No segundo texto, qual é o risco de criarmos um incentivo para que os melhores alunos passem a procurar cursos alternativos quem não demandem residência/estágio no SUS, como Odontologia e, por conta disso, alunos menos brilhantes acabem entrando no curso de medicina e o serviço médico, como um todo, perca qualidade? O que acontecerá com quem acabou de entrar no curso? E com quem já está fazendo residência? E quem trancou o curso e deseja retornar? E quais as consequências financeiras para o erário público ter de arcar com tais estágios? Simplesmente aumentar a carga horária resolve ou os problemas com a qualidade de nossas faculdades começa no ensino de base e não na faculdade?
O que há em comum entre os dois textos? Uma falsa opção entre aprovar algo rapidamente e aprovar algo de forma bem pensada, como se fossem mutuamente excludentes.
Mesmo projetos que realmente merecem ser aprovados - e pode ser o caso dos projetos acima - precisam ser analisados com cuidado. Não podemos legislar 'de surpresa'.
Quando olhamos um projeto de lei, devemos nos perguntar se cada pergunta foi respondida adequadamente no seu texto. Adequadamente significa que o projeto aborda o assunto e que estamos satisfeitos com a forma com que aborda o assunto e aceitamos suas consequências. Não podemos aprovar e depois ‘descobrirmos’ que aprovamos algo que gera consequências desastrosas.

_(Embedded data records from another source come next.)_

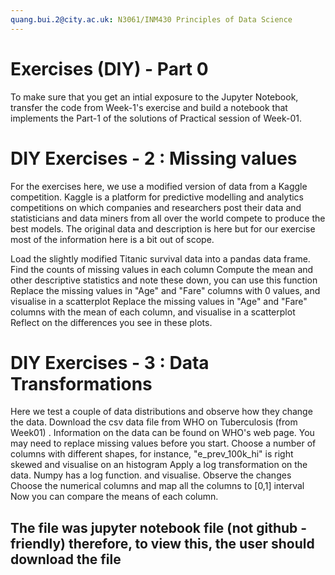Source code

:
 ```yaml
---
quang.bui.2@city.ac.uk: N3061/INM430 Principles of Data Science
---
```


# Exercises (DIY) - Part 0
To make sure that you get an intial exposure to the Jupyter Notebook, transfer the code from Week-1's exercise and build a notebook that implements the Part-1 of the solutions of Practical session of Week-01.

# DIY Exercises - 2 : Missing values
For the exercises here, we use a modified version of data from a Kaggle competition. Kaggle is a platform for predictive modelling and analytics competitions on which companies and researchers post their data and statisticians and data miners from all over the world compete to produce the best models. The original data and description is here but for our exercise most of the information here is a bit out of scope.

Load the slightly modified Titanic survival data  into a pandas data frame.
Find the counts of missing values in each column
Compute the mean and other descriptive statistics and note these down, you can use this function
Replace the missing values in "Age" and "Fare" columns with 0 values, and visualise in a scatterplot
Replace the missing values in "Age" and "Fare" columns with the mean of each column, and visualise in a scatterplot
Reflect on the differences you see in these plots.

# DIY Exercises - 3 : Data Transformations
Here we test a couple of data distributions and observe how they change the data.
Download the csv data file from WHO on Tuberculosis (from Week01)  . Information on the data can be found on WHO's web page.
You may need to replace missing values before you start.
Choose a number of columns with different shapes, for instance, "e_prev_100k_hi" is right skewed and visualise on an histogram
Apply a log transformation on the data. Numpy has a log function. and visualise. Observe the changes
Choose the numerical columns and map all the columns to [0,1] interval
Now you can compare the means of each column.

## The file was jupyter notebook file (not github - friendly) therefore, to view this, the user should download the file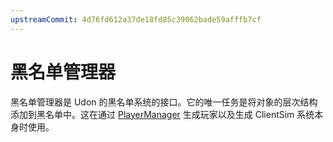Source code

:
 ```yaml
---
upstreamCommit: 4d76fd612a37de18fd85c39062bade59afffb7cf
---
```


# 黑名单管理器
黑名单管理器是 Udon 的黑名单系统的接口。它的唯一任务是将对象的层次结构添加到黑名单中。这在通过 [PlayerManager](player-manager.md) 生成玩家以及生成 ClientSim 系统本身时使用。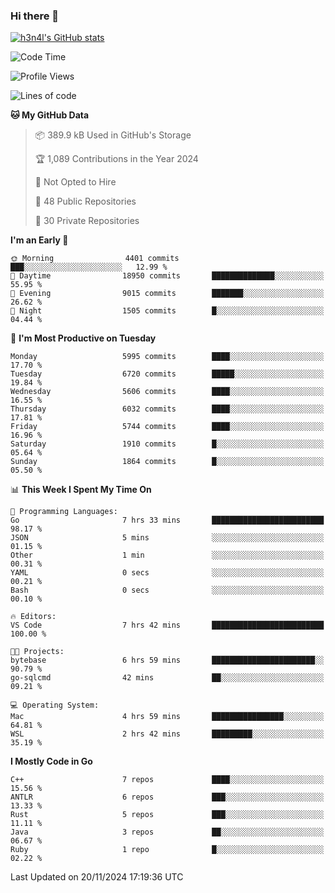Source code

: ### Hi there 👋

[![h3n4l's GitHub stats](https://github-readme-stats.vercel.app/api?username=h3n4l&count_private=true&show_icons=true&theme=radical)](https://github.com/h3n4l/github-readme-stats)

<!--START_SECTION:waka-->
![Code Time](http://img.shields.io/badge/Code%20Time-2%2C012%20hrs%209%20mins-blue)

![Profile Views](http://img.shields.io/badge/Profile%20Views-1-blue)

![Lines of code](https://img.shields.io/badge/From%20Hello%20World%20I%27ve%20Written-12.9%20million%20lines%20of%20code-blue)

**🐱 My GitHub Data** 

> 📦 389.9 kB Used in GitHub's Storage 
 > 
> 🏆 1,089 Contributions in the Year 2024
 > 
> 🚫 Not Opted to Hire
 > 
> 📜 48 Public Repositories 
 > 
> 🔑 30 Private Repositories 
 > 
**I'm an Early 🐤** 

```text
🌞 Morning                4401 commits        ███░░░░░░░░░░░░░░░░░░░░░░   12.99 % 
🌆 Daytime                18950 commits       ██████████████░░░░░░░░░░░   55.95 % 
🌃 Evening                9015 commits        ███████░░░░░░░░░░░░░░░░░░   26.62 % 
🌙 Night                  1505 commits        █░░░░░░░░░░░░░░░░░░░░░░░░   04.44 % 
```
📅 **I'm Most Productive on Tuesday** 

```text
Monday                   5995 commits        ████░░░░░░░░░░░░░░░░░░░░░   17.70 % 
Tuesday                  6720 commits        █████░░░░░░░░░░░░░░░░░░░░   19.84 % 
Wednesday                5606 commits        ████░░░░░░░░░░░░░░░░░░░░░   16.55 % 
Thursday                 6032 commits        ████░░░░░░░░░░░░░░░░░░░░░   17.81 % 
Friday                   5744 commits        ████░░░░░░░░░░░░░░░░░░░░░   16.96 % 
Saturday                 1910 commits        █░░░░░░░░░░░░░░░░░░░░░░░░   05.64 % 
Sunday                   1864 commits        █░░░░░░░░░░░░░░░░░░░░░░░░   05.50 % 
```


📊 **This Week I Spent My Time On** 

```text
💬 Programming Languages: 
Go                       7 hrs 33 mins       █████████████████████████   98.17 % 
JSON                     5 mins              ░░░░░░░░░░░░░░░░░░░░░░░░░   01.15 % 
Other                    1 min               ░░░░░░░░░░░░░░░░░░░░░░░░░   00.31 % 
YAML                     0 secs              ░░░░░░░░░░░░░░░░░░░░░░░░░   00.21 % 
Bash                     0 secs              ░░░░░░░░░░░░░░░░░░░░░░░░░   00.10 % 

🔥 Editors: 
VS Code                  7 hrs 42 mins       █████████████████████████   100.00 % 

🐱‍💻 Projects: 
bytebase                 6 hrs 59 mins       ███████████████████████░░   90.79 % 
go-sqlcmd                42 mins             ██░░░░░░░░░░░░░░░░░░░░░░░   09.21 % 

💻 Operating System: 
Mac                      4 hrs 59 mins       ████████████████░░░░░░░░░   64.81 % 
WSL                      2 hrs 42 mins       █████████░░░░░░░░░░░░░░░░   35.19 % 
```

**I Mostly Code in Go** 

```text
C++                      7 repos             ████░░░░░░░░░░░░░░░░░░░░░   15.56 % 
ANTLR                    6 repos             ███░░░░░░░░░░░░░░░░░░░░░░   13.33 % 
Rust                     5 repos             ███░░░░░░░░░░░░░░░░░░░░░░   11.11 % 
Java                     3 repos             ██░░░░░░░░░░░░░░░░░░░░░░░   06.67 % 
Ruby                     1 repo              █░░░░░░░░░░░░░░░░░░░░░░░░   02.22 % 
```




 Last Updated on 20/11/2024 17:19:36 UTC
<!--END_SECTION:waka-->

Três exemplos de como projetos aprovados sem a devida análise acabam gerando consequências desastrosas:
Em 2009 consolidamos os crimes de estupro e atentando violento ao pudor em um único crime, mas 'esquecemos' de dizer o que aconteceria com quem havia sido condenado pelos dois crimes. A consequência foi uma onda de pedidos de liberação de criminosos que já haviam cumprido penas suficientes para um dos crimes mas não para ambos os crimes.

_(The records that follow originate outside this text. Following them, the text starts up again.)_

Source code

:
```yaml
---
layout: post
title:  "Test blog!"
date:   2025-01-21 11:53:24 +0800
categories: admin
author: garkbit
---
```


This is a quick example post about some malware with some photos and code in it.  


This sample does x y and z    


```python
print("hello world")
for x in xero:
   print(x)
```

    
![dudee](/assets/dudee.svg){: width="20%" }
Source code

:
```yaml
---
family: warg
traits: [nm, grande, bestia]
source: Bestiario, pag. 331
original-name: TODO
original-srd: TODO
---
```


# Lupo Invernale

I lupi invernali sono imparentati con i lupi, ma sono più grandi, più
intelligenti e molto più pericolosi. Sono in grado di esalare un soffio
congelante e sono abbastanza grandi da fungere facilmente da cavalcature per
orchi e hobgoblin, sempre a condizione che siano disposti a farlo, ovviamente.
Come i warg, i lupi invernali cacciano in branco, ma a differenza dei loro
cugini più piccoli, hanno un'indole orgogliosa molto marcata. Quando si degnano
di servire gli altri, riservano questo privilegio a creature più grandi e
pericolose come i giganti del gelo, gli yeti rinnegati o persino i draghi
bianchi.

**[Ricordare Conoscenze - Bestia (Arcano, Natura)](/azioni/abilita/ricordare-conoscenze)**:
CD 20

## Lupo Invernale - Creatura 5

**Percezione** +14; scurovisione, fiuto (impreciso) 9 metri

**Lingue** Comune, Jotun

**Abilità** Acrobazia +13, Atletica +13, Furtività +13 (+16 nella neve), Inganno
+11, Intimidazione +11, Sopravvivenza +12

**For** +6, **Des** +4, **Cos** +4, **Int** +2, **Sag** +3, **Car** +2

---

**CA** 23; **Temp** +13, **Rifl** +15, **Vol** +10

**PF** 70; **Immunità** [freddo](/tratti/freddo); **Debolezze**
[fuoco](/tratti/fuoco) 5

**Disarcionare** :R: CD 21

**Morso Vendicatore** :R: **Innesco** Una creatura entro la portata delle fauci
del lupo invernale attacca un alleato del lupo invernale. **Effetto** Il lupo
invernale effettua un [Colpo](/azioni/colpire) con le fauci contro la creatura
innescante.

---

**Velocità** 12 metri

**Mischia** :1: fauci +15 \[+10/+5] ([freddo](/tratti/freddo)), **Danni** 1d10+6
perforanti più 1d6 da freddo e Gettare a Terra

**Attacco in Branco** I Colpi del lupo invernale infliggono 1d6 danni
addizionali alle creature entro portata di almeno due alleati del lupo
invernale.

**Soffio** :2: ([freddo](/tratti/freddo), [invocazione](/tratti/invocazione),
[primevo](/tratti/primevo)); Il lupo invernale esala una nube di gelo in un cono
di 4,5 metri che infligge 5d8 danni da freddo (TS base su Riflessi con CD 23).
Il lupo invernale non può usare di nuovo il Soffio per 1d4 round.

Em 2010, aprovamos a lei da ‘Ficha Limpa’, mas nos 'esquecemos' que ela não passaria a surtir efeitos nas eleições daquele mesmo ano. O debate que se seguiu nos tribunais durou meses, durante os quais não sabíamos quem realmente havia sido eleito.

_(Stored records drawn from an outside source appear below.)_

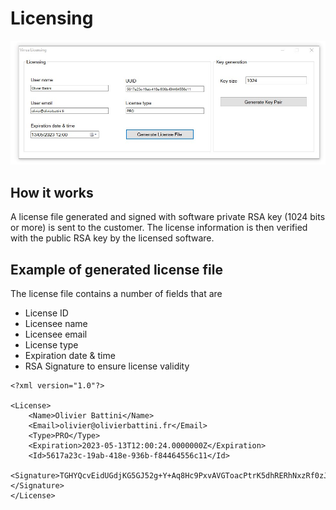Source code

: # Licensing

![Licensing](./preview.jpg)

## How it works

A license file generated and signed with software private RSA key (1024 bits or more) is sent to the customer. The license information is then verified with the public RSA key by the licensed software.

## Example of generated license file

The license file contains a number of fields that are 

- License ID
- Licensee name
- Licensee email
- License type
- Expiration date & time
- RSA Signature to ensure license validity

```
<?xml version="1.0"?>

<License>
    <Name>Olivier Battini</Name>
    <Email>olivier@olivierbattini.fr</Email>
    <Type>PRO</Type>
    <Expiration>2023-05-13T12:00:24.0000000Z</Expiration>
    <Id>5617a23c-19ab-418e-936b-f84464556c11</Id>
    <Signature>TGHYQcvEidUGdjKG5GJ52g+Y+Aq8Hc9PxvAVGToacPtrK5dhRERhNxzRf0zJfND0xGbzK8UBCMzTQVnlsRNJvIYn9Ds9Z6TuQo+wbQ1Wm2N0eni60wdgGzksxSk9SYISODar+HQj8L0jpYXluRc7FUANkBtbFHCKMwyYPgxLU5k=</Signature>
</License>
```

Este ano aprovamos a criação de novos TRFs, mas nos 'esquecemos' de analisar não só o custo de sua implementação, mas também os custos de adaptação no Ministério Público Federal e na AGU (falamos disso ontem na edição impressa da Folha).
Aprovar algo rapidamente não significa aprovar algo sem pensar em suas consequências.
Além disso demorarmos para aprovar algo não significa necessariamente que estaremos aumentando sua qualidade. Alguns (poucos) debates envelhecem como bons vinho, outros tornam-se vinagre.
Se demoramos muito para aprovar algo, há boa probabilidade de a análise tornar-se ultrapassada. O projeto do Código Civil, por exemplo, apresentado no início da década de 1970, já estava desatualizado quando foi finalmente aprovado, em 2001. Duas décadas de debates não o tornaram melhor, mas apenas envelheceram algumas de suas partes, que estão sendo corrigidas através de novas leis ou de interpretação judicial (por exemplo, a união e o casamento entre pessoas do mesmo sexo).
Por outro lado, votarmos algo rapidamente não significa que tenhamos que abdicar da análise sobre suas consequências antes de o aprovarmos (ou rejeitarmos).
Infelizmente, no Brasil vemos as duas coisas como extremos opostos de uma mesma linha: ou aprovamos rapidamente ou demoramos para debater o projeto. Mas essa é uma dicotomia ilusória, criada para justificar tanto nossa inércia legislativa quanto nosso arroubos legislativos. É o pior dos dos mundos. Por que não podemos aprovar algo rapidamente e com a devida análise?
O problema surge quando aprovamos de forma afoita porque, mesmo quando ‘dá certo’, é com base na sorte. E não podemos construir uma democracia com ‘base na sorte’.